Problem details:
The lines to be copied are those below that contain "críticas".

━━ Given records ━━

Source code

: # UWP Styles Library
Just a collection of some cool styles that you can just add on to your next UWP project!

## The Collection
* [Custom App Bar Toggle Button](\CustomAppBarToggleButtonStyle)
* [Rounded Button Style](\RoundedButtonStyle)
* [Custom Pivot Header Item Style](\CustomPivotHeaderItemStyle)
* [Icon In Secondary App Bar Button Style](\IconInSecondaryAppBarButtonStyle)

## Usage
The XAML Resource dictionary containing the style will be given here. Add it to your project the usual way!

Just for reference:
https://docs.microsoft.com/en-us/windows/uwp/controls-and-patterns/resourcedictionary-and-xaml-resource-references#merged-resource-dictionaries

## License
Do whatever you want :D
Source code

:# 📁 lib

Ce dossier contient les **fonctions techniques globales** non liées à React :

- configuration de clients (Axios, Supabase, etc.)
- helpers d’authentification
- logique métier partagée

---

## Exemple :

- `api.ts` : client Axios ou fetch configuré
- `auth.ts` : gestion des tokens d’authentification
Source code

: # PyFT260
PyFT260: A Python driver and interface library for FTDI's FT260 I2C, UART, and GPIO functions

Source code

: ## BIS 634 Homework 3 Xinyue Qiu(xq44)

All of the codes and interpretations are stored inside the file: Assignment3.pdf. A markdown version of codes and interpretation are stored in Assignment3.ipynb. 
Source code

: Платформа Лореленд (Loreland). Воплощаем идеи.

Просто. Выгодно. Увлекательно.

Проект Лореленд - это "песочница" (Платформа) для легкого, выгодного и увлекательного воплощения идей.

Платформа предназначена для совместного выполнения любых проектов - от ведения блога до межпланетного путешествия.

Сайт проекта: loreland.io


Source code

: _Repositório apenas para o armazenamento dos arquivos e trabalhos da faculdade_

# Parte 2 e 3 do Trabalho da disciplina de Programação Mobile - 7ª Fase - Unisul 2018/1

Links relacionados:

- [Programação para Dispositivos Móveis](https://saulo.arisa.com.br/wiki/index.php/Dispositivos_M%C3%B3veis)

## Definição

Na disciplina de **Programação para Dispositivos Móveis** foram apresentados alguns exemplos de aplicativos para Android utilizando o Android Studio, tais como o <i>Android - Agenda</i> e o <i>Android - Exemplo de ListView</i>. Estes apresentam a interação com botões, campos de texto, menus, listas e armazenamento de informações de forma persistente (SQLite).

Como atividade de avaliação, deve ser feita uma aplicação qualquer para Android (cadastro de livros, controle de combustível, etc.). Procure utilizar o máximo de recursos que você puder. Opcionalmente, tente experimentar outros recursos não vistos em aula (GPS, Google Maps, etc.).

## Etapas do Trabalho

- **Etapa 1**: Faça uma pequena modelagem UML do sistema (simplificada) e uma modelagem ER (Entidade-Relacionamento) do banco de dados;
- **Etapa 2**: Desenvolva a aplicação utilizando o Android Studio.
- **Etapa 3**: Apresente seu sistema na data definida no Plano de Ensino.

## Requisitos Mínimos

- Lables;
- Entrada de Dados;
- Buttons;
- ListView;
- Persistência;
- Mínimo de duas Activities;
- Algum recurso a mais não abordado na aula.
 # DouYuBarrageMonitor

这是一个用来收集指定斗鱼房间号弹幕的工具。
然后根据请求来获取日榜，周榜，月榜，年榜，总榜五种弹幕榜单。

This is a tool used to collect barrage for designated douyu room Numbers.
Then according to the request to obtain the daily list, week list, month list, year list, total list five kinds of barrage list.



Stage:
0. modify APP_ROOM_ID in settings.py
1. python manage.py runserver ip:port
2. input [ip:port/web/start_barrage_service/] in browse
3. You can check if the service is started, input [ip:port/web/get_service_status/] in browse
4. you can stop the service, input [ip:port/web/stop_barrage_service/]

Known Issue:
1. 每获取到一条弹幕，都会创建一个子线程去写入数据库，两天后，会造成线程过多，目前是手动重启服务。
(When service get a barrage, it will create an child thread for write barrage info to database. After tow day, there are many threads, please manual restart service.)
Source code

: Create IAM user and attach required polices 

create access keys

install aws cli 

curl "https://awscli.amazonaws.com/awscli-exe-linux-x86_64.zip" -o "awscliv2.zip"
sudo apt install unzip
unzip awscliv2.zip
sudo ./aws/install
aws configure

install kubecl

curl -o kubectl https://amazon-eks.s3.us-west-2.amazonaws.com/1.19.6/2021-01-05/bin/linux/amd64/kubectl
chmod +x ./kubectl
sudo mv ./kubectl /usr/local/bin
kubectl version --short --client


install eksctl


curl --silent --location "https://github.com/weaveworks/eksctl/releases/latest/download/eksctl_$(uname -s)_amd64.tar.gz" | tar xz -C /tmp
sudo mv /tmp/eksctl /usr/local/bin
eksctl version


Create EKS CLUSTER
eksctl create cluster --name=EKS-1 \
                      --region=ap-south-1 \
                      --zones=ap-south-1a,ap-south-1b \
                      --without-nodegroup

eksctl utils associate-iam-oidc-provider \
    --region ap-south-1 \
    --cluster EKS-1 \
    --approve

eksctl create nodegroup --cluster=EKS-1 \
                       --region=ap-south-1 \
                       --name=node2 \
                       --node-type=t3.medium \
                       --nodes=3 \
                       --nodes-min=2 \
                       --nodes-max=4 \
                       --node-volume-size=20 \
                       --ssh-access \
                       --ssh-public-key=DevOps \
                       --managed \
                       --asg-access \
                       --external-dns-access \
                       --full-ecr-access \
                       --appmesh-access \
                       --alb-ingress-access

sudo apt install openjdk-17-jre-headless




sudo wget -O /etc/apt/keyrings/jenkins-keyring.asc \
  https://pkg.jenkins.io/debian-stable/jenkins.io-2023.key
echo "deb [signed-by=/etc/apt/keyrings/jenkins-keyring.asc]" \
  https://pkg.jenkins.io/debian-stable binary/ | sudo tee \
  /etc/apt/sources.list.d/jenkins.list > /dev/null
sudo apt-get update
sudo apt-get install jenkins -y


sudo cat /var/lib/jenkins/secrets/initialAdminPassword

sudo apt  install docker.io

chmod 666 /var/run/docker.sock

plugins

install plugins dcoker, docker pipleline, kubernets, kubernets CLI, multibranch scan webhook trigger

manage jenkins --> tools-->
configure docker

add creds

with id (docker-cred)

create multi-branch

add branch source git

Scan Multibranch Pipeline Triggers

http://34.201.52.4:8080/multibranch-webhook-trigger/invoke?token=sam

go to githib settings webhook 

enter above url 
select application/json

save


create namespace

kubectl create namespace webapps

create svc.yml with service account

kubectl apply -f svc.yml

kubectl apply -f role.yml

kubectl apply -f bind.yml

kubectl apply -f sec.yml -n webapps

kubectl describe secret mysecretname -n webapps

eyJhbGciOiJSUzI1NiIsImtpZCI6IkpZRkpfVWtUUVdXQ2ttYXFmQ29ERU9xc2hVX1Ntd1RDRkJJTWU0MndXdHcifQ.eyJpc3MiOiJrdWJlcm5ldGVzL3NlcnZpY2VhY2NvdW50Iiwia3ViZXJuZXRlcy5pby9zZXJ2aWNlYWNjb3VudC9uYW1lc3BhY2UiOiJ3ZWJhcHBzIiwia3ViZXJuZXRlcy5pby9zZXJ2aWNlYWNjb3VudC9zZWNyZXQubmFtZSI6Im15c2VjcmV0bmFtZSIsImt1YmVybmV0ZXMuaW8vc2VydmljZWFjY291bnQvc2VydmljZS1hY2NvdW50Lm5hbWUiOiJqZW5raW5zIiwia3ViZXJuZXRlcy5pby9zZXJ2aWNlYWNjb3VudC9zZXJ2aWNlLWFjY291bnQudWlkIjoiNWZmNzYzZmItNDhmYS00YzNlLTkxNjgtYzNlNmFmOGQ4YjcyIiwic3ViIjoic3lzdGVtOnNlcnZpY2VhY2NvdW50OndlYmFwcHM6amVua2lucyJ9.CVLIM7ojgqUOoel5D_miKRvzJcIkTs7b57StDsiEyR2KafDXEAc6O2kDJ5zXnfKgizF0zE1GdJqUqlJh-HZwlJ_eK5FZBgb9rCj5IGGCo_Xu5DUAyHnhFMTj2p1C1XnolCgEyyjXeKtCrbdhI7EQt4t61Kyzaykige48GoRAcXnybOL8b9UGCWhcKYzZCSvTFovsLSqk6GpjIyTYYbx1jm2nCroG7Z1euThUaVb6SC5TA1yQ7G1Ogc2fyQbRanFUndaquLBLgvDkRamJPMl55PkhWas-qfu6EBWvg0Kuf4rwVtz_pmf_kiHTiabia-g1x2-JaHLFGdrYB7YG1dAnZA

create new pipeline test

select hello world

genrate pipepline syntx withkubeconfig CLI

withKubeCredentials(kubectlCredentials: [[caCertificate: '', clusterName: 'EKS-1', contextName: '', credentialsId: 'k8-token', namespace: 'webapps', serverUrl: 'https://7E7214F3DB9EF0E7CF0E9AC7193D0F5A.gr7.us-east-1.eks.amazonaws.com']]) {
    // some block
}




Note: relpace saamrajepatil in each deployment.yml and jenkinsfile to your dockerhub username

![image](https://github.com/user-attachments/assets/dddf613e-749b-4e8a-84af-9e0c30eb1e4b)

━━━
━━ Given records ━━

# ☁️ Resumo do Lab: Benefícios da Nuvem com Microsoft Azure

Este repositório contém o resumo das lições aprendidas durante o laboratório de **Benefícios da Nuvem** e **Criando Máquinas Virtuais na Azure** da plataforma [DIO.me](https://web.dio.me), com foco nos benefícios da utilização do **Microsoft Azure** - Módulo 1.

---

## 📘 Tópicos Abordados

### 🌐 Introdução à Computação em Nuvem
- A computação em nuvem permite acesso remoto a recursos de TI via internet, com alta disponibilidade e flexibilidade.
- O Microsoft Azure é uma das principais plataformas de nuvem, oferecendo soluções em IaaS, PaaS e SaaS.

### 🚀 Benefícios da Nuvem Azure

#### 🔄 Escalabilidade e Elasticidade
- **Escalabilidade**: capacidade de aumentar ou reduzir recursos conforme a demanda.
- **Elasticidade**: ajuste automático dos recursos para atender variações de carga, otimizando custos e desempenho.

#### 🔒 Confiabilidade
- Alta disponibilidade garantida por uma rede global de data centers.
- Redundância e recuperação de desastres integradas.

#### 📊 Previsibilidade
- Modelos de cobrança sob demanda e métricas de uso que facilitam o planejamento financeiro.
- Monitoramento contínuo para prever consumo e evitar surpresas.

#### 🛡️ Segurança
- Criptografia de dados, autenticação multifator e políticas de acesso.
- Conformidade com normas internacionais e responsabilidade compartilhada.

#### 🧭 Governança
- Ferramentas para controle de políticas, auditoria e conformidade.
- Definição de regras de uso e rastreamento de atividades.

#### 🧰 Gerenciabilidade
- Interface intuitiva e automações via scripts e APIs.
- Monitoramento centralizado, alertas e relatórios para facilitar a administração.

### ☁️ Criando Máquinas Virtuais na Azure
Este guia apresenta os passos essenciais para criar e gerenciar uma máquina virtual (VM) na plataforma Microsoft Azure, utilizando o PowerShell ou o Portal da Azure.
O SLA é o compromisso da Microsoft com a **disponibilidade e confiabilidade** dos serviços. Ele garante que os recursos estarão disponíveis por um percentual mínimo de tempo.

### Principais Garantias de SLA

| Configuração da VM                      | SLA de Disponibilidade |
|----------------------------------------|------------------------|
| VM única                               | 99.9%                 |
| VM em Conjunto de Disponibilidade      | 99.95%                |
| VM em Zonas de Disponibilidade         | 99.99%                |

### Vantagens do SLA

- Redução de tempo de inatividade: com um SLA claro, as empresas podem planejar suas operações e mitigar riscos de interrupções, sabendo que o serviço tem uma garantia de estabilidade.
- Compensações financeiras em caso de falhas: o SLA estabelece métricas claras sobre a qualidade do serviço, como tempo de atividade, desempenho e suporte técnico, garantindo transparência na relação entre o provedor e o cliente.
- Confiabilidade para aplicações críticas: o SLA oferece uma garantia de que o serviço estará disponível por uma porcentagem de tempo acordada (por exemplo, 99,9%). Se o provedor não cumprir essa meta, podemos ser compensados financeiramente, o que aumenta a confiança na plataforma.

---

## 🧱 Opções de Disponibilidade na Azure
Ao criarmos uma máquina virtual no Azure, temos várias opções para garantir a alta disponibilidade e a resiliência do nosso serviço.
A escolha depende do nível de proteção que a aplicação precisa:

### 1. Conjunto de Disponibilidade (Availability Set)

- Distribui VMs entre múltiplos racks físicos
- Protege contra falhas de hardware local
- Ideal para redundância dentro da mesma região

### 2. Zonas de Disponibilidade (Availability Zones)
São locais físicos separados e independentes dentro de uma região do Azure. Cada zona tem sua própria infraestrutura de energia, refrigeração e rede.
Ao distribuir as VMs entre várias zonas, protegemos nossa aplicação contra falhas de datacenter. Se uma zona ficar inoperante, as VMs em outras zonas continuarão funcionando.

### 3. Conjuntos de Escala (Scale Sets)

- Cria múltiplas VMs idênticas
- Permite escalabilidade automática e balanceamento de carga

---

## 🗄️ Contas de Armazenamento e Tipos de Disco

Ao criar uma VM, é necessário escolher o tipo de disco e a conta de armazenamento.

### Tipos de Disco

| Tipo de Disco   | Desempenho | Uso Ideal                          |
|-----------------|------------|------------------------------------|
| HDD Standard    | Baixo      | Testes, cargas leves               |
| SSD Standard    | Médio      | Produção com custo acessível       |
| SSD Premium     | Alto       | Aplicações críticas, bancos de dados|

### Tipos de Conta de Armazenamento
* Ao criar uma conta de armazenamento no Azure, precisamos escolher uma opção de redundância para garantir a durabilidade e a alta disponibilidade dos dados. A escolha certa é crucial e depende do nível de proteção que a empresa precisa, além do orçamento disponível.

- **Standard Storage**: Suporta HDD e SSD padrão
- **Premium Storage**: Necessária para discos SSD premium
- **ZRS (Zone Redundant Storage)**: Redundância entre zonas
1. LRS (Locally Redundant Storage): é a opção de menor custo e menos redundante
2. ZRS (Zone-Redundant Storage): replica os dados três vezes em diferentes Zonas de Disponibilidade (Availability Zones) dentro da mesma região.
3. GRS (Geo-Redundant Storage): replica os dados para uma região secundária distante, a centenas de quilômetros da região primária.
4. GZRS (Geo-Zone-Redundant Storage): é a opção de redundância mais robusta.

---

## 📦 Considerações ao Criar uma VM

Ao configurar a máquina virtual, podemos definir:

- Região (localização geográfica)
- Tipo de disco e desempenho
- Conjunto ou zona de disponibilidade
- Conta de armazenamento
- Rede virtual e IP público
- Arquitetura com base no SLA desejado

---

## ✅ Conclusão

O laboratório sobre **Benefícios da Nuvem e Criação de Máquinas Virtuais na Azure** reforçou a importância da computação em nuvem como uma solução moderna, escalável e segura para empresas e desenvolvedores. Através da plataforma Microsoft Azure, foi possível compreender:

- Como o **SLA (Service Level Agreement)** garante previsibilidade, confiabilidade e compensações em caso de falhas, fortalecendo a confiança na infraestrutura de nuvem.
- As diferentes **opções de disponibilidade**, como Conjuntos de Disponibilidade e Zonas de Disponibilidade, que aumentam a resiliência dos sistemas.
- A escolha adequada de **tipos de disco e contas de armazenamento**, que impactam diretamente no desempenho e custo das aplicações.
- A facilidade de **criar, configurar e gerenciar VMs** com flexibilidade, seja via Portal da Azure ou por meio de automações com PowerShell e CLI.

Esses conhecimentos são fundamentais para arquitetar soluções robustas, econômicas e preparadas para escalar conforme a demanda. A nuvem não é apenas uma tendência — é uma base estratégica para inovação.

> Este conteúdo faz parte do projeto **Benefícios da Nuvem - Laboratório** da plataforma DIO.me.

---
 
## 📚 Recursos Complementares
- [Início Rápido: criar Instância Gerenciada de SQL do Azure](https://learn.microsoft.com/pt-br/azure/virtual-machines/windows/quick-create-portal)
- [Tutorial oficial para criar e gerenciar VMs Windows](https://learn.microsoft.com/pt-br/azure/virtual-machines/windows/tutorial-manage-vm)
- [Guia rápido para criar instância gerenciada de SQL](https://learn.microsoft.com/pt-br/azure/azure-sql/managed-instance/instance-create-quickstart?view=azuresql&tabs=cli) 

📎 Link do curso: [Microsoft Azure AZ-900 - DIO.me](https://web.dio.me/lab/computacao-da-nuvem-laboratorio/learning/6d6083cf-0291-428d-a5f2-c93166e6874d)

━━━

Exercise solution:
- Confiabilidade para aplicações críticas: o SLA oferece uma garantia de que o serviço estará disponível por uma porcentagem de tempo acordada (por exemplo, 99,9%). Se o provedor não cumprir essa meta, podemos ser compensados financeiramente, o que aumenta a confiança na plataforma.
| SSD Premium     | Alto       | Aplicações críticas, bancos de dados|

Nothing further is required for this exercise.